Plain-text document sources:
──────────────────────────────

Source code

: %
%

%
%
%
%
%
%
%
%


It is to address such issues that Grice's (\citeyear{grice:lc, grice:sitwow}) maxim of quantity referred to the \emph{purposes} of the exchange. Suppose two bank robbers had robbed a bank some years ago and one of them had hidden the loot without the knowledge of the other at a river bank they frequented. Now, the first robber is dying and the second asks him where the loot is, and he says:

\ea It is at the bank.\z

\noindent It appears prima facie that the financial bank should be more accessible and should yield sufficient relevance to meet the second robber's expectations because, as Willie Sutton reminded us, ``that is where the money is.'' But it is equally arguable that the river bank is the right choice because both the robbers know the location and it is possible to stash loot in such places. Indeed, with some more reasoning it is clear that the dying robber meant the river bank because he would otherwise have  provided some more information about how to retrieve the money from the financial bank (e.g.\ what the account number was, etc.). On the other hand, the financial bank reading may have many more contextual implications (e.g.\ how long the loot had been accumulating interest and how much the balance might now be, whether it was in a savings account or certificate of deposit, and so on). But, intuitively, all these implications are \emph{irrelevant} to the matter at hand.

──────────────────────────────

Work request: Copy down every record, keeping each one exact.

Result of the task:
Source code

: %
%

%
%
%
%
%
%
%
%


It is to address such issues that Grice's (\citeyear{grice:lc, grice:sitwow}) maxim of quantity referred to the \emph{purposes} of the exchange. Suppose two bank robbers had robbed a bank some years ago and one of them had hidden the loot without the knowledge of the other at a river bank they frequented. Now, the first robber is dying and the second asks him where the loot is, and he says:

\ea It is at the bank.\z

\noindent It appears prima facie that the financial bank should be more accessible and should yield sufficient relevance to meet the second robber's expectations because, as Willie Sutton reminded us, ``that is where the money is.'' But it is equally arguable that the river bank is the right choice because both the robbers know the location and it is possible to stash loot in such places. Indeed, with some more reasoning it is clear that the dying robber meant the river bank because he would otherwise have  provided some more information about how to retrieve the money from the financial bank (e.g.\ what the account number was, etc.). On the other hand, the financial bank reading may have many more contextual implications (e.g.\ how long the loot had been accumulating interest and how much the balance might now be, whether it was in a savings account or certificate of deposit, and so on). But, intuitively, all these implications are \emph{irrelevant} to the matter at hand.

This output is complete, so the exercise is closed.